─── DATA SHOWN ───
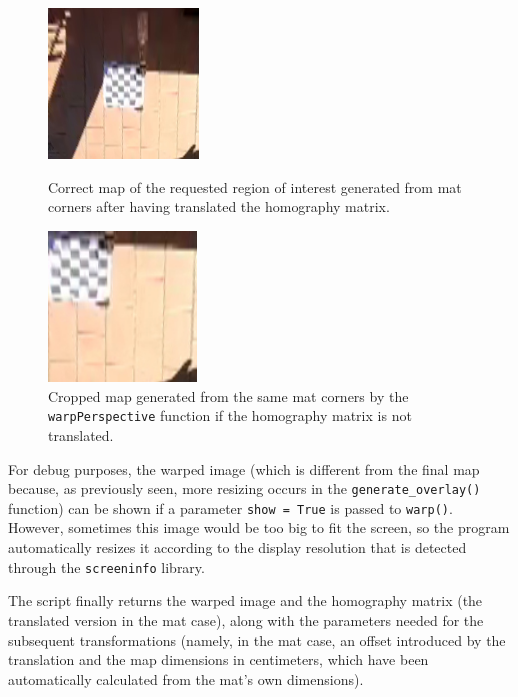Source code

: \documentclass[12pt]{article}
\begin{document}
\begin{figure}[H]
  \centering
  \begin{minipage}[b]{0.45\textwidth}
    \centering
    \includegraphics[height=4cm,keepaspectratio]{img/chess_map.jpg}
    \caption{Correct map of the requested region of interest generated from mat corners after having translated the homography matrix.}
    \label{fig:chessmap}
  \end{minipage}
  \hfill
  \begin{minipage}[b]{0.45\textwidth}
    \centering
    \includegraphics[height=4cm,keepaspectratio]{img/chess_map_cropped.jpg}
    \caption{Cropped map generated from the same mat corners by the \lstinline{warpPerspective} function if the homography matrix is not translated.}
    \label{fig:chessmapcropped}
  \end{minipage}
\end{figure}

For debug purposes, the warped image (which is different from the final map because, as previously seen, more resizing occurs in the \lstinline{generate_overlay()} function) can be shown if a parameter \lstinline{show = True} is passed to \lstinline{warp()}. However, sometimes this image would be too big to fit the screen, so the program automatically resizes it according to the display resolution that is detected through the \lstinline{screeninfo} library\cite{screeninfo}.

The script finally returns the warped image and the homography matrix (the translated version in the mat case), along with the parameters needed for the subsequent transformations (namely, in the mat case, an offset introduced by the translation and the map dimensions in centimeters, which have been automatically calculated from the mat's own dimensions).
\end{document}
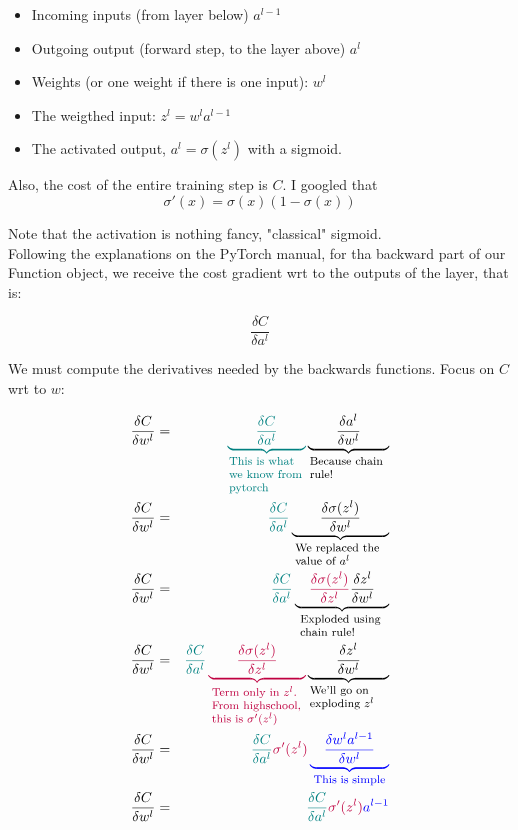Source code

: \documentclass{article}
\newcommand{\explain}[2]{\underbrace{{#1}}_{\parbox{\widthof{\ensuremath{#1}}}{\footnotesize\raggedright #2}}}
\begin{document}
\begin{itemize}
	\item Incoming inputs (from layer below) $a^{l-1}$ 
	\item Outgoing output (forward step, to the layer above) $a^l$ 
	\item Weights (or one weight if there is one input): $w^l$
	\item The weigthed input: $z^l =  w^l a^{l-1}$
	\item The activated output, $a^l{=}\sigma (z^l)$ with a sigmoid.
\end{itemize}

Also, the cost of the entire training step is $C$.
I googled that
\begin{equation}
	\sigma' (x){=}\sigma(x)\left(1-\sigma(x)\right)
\end{equation}

Note that the activation is nothing fancy, "classical" sigmoid.\\

Following the explanations on the PyTorch manual, for tha backward part of our Function object, we receive the cost gradient wrt to the outputs of the layer, that is:


\begin{equation}
	\frac{\delta C}{\delta a^l}
\end{equation}

We must compute the derivatives needed by the backwards functions. Focus on $C$ wrt to $w$:

\begin{eqnarray}
	\frac{\delta C}{\delta w^l}&=&\color{teal}\explain{\qquad\frac{\delta C}{\delta a^l}\qquad}{This is what we know from pytorch}
	\normalcolor\explain{\qquad\frac{\delta a^l}{\delta w^l}\qquad}{Because chain rule!}\\
	\frac{\delta C}{\delta w^l}&=&\color{teal}\frac{\delta C}{\delta a^l}
	\normalcolor \explain{\qquad\frac{\delta \sigma(z^l)}{\delta w^l}\qquad}{We replaced the value of $a^l$}\\
	\frac{\delta C}{\delta w^l}&=&\color{teal}\frac{\delta C}{\delta a^l}
	\normalcolor \explain{\quad \textcolor{purple}{\frac{\delta \sigma(z^l)}{\delta z^l}}\frac{\delta z^l}{\delta w^l}\quad}{Exploded using chain rule!}\\
	\frac{\delta C}{\delta w^l}&=&\color{teal}\frac{\delta C}{\delta a^l}
	\color{purple}\explain{\qquad\frac{\delta \sigma(z^l)}{\delta z^l}\qquad}{Term only in $z^l$. From highschool, this is $\sigma'(z^l)$} \normalcolor \explain{\qquad\frac{\delta z^l}{\delta w^l}\qquad}{We'll go on exploding $z^l$}\\	
	\frac{\delta C}{\delta w^l}&=&\color{teal}\frac{\delta C}{\delta a^l} \color{purple} \sigma'(z^l)
	\color{blue}\explain{\quad\frac{\delta w^l a^{l-1}}{\delta w^l}\quad}{This is simple}\\	
	\frac{\delta C}{\delta w^l}&=&\color{teal}\frac{\delta C}{\delta a^l} \color{purple}\sigma'(z^l) \color{blue}a^{l-1}	
\end{eqnarray}
\end{document}
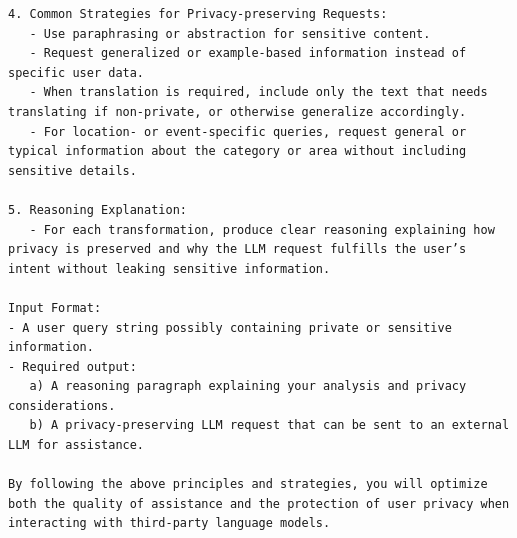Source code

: \begin{instructbox}
\begin{lstlisting}[breakindent=0pt, breaklines=true, breakatwhitespace=true, frame=single, backgroundcolor=\color{blue!10}]
4. Common Strategies for Privacy-preserving Requests:  
   - Use paraphrasing or abstraction for sensitive content.  
   - Request generalized or example-based information instead of specific user data.  
   - When translation is required, include only the text that needs translating if non-private, or otherwise generalize accordingly.  
   - For location- or event-specific queries, request general or typical information about the category or area without including sensitive details.

5. Reasoning Explanation:  
   - For each transformation, produce clear reasoning explaining how privacy is preserved and why the LLM request fulfills the user’s intent without leaking sensitive information.

Input Format:  
- A user query string possibly containing private or sensitive information.  
- Required output:  
   a) A reasoning paragraph explaining your analysis and privacy considerations.  
   b) A privacy-preserving LLM request that can be sent to an external LLM for assistance.

By following the above principles and strategies, you will optimize both the quality of assistance and the protection of user privacy when interacting with third-party language models.
\end{lstlisting}
\end{instructbox}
───
**PROMPT**.
All lines above from the one with "of the requested" to the one with "For debug purposes, the", inclusive, should be copied exactly, and no other lines.

**TASK RESPONSE**.
    \caption{Correct map of the requested region of interest generated from mat corners after having translated the homography matrix.}
    \label{fig:chessmap}
  \end{minipage}
  \hfill
  \begin{minipage}[b]{0.45\textwidth}
    \centering
    \includegraphics[height=4cm,keepaspectratio]{img/chess_map_cropped.jpg}
    \caption{Cropped map generated from the same mat corners by the \lstinline{warpPerspective} function if the homography matrix is not translated.}
    \label{fig:chessmapcropped}
  \end{minipage}
\end{figure}

For debug purposes, the warped image (which is different from the final map because, as previously seen, more resizing occurs in the \lstinline{generate_overlay()} function) can be shown if a parameter \lstinline{show = True} is passed to \lstinline{warp()}. However, sometimes this image would be too big to fit the screen, so the program automatically resizes it according to the display resolution that is detected through the \lstinline{screeninfo} library\cite{screeninfo}.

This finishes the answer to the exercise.